Das Mädchen, das gestern in Berlin aufgetreten ist, hat gut gesungen.

Zur Regel:
"Gut" modifiziert im gegebenen Satz ein Verb. Es steht in der Nähe vom Verb - und zwar vor dem Verb in case of "hat gut gesungen" or behind the verb in "sang gut" building a bracket.

The girl sang well in Berlin yesterday. 
Hier ist unklar, ob gemeint ist:

1. (The girl sang well) (in Berlin yesterday). - (Gestern in Berlin) (sang das Mädchen gut.)
oder
2. (The girl) (sang well in Berlin) (yesterday).  (Das Mädchen) (sang gestern gut) (in Berlin.)
oder
3. (_The girl) (sang well_) (in Berlin yesterday). (_Das Mädchen) (sang gut_,) (gestern in Berlin.)

I do not know exactly which is the English default here.
And I tried to approximate the meaning. It may change using intonation and stress.

Could you give the meaning of the original sentence in other words, making clear the relations, please, Alan?

Maybe other can improve my rules, too.


----------



## JClaudeK

Hutschi said:


> _Gestern in Berlin das Mädchen_ hat gut gesungen. (Zumindest umgangssprachlich wäre das für mich das beste.)


Ich finde, das klingt absolut unmöglich. Nie würde ich sowas sagen!

"Gestern in Berlin hat das Mädchen ....." dagegen halte ich für ok.


----------



## Alan Evangelista

Hutschi said:


> Hier ist unklar, ob gemeint ist:
> 
> 1. (The girl sang well) (in Berlin yesterday). - (Gestern in Berlin) (sang das Mädchen gut.)
> oder
> 2. (The girl) (sang well in Berlin) (yesterday). (Das Mädchen) (sang gestern gut) (in Berlin.)
> oder
> 3. (_The girl) (sang well_) (in Berlin yesterday). (_Das Mädchen) (sang gut_,) (gestern in Berlin.)
> (...)
> Could you give the meaning of the original sentence in other words, making clear the relations, please, Alan?

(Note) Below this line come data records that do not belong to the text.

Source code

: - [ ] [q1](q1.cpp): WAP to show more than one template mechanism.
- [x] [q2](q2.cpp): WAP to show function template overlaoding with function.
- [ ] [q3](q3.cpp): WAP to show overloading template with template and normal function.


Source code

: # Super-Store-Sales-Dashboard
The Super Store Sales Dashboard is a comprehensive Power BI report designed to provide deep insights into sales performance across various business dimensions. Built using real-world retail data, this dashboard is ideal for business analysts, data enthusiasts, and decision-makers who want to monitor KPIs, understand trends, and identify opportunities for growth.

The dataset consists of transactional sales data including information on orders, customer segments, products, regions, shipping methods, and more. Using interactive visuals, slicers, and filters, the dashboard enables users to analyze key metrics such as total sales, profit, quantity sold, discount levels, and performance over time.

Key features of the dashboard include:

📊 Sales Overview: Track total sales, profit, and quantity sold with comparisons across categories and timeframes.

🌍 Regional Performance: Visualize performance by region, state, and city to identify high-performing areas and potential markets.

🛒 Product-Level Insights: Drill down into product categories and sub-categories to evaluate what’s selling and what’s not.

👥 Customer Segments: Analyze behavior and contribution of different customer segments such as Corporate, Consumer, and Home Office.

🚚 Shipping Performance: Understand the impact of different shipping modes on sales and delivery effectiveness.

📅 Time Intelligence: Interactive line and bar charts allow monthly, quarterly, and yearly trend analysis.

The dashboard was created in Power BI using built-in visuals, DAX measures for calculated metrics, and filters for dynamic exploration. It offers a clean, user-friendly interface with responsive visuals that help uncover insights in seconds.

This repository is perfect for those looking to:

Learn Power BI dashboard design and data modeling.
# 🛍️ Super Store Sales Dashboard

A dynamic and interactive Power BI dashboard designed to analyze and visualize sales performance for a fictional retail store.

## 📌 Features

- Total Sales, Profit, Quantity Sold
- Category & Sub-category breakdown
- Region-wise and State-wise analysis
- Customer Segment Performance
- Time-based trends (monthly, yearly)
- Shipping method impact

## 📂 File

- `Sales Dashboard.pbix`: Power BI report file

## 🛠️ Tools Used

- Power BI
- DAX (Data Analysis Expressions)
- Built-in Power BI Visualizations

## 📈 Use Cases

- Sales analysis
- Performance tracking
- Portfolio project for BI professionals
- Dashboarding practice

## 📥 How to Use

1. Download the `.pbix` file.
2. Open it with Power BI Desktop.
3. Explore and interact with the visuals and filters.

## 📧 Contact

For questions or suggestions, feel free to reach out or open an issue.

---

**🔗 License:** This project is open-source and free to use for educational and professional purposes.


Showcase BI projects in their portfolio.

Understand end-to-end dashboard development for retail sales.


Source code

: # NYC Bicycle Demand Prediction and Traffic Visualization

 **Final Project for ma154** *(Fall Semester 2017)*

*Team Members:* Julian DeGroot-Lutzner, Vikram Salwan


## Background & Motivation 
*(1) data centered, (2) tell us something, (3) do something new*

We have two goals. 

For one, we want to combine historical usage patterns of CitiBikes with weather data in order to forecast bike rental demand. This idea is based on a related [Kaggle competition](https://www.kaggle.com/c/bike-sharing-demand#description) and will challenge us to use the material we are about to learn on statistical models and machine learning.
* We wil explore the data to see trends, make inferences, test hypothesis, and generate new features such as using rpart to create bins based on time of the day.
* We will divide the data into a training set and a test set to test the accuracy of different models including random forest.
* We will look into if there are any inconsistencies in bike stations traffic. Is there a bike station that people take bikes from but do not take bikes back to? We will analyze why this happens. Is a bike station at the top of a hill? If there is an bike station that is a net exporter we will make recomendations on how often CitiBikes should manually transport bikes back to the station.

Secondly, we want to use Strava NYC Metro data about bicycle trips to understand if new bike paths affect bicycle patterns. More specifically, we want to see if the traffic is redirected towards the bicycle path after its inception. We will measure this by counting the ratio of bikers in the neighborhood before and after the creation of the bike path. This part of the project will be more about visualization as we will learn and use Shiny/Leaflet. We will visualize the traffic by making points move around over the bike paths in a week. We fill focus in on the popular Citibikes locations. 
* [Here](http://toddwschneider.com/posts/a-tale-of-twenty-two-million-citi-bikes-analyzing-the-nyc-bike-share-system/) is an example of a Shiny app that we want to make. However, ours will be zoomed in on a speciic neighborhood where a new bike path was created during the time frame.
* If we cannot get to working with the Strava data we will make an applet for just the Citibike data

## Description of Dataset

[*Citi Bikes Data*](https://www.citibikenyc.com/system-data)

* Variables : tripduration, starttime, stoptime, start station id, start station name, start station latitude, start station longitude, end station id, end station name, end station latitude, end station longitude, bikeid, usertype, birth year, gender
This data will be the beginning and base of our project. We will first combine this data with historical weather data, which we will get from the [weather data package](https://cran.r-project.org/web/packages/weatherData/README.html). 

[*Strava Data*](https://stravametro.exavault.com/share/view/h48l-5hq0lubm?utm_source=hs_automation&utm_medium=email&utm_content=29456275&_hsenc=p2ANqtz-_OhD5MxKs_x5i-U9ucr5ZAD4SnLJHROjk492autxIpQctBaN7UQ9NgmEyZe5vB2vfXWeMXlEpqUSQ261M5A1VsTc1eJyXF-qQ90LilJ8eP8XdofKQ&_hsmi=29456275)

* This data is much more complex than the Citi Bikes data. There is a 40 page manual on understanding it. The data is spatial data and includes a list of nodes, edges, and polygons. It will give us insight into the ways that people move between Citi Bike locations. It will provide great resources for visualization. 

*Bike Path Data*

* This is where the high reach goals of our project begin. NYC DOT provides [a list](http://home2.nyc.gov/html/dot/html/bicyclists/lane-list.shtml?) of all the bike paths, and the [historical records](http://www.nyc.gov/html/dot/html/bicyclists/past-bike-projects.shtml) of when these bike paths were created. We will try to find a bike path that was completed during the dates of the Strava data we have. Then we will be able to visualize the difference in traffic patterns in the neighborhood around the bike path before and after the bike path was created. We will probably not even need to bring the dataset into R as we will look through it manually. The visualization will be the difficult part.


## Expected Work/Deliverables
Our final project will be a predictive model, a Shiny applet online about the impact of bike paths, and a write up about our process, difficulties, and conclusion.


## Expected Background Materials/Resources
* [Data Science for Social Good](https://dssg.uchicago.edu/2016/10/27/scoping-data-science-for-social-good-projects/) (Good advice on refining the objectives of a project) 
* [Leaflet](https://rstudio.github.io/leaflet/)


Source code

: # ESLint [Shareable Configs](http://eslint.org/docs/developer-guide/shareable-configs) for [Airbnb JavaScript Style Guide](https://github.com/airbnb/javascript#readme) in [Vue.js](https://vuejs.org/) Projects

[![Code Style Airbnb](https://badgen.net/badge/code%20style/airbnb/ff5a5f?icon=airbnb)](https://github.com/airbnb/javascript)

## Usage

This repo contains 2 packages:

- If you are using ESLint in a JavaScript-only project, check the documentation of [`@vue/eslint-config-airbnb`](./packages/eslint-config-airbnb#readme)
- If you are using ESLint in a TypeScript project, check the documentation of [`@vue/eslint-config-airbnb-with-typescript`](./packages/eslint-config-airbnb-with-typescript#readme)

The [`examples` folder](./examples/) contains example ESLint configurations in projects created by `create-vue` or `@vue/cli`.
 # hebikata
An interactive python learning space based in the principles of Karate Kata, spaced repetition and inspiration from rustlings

Entschuldigung. Ich sehe keinen Unterschied in Bedeutung zwischen den drei Optionen. Auf Englisch ist die Bedeutung von diesem Satz unabhängig von Wortordnung.


----------



## elroy

JClaudeK said:


> Ich finde, das klingt absolut unmöglich. Nie würde ich sowas sagen!


 +1


----------



## Alan Evangelista

Alan Evangelista said:


> When I started learning German, I read about this time-manner-place usual ordering of adverbials in a sentence. However, "gut" is a manner adverb and is usually positioned in the end of the sentence (together with the end verb bracket). Why



Nobody explained my question with gramatical reasoning, so I will try to do it based on my recent investigations.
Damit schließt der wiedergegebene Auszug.